-- Extracted information --
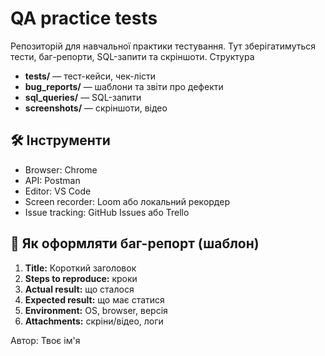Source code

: # QA practice tests
Репозиторій для навчальної практики тестування. Тут зберігатимуться тести, баг-репорти, SQL-запити та скріншоти.
Структура
- **tests/** — тест-кейси, чек-лісти
- **bug_reports/** — шаблони та звіти про дефекти
- **sql_queries/** — SQL-запити
- **screenshots/** — скріншоти, відео

## 🛠 Інструменти
- Browser: Chrome
- API: Postman
- Editor: VS Code
- Screen recorder: Loom або локальний рекордер
- Issue tracking: GitHub Issues або Trello

## 🐞 Як оформляти баг-репорт (шаблон)
1. **Title:** Короткий заголовок
2. **Steps to reproduce:** кроки
3. **Actual result:** що сталося
4. **Expected result:** що має статися
5. **Environment:** OS, browser, версія
6. **Attachments:** скріни/відео, логи

Автор: Твоє ім'я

-- Your instructions --
Search the entries for lines with the string "result", then report their number alone.

-- Response --
2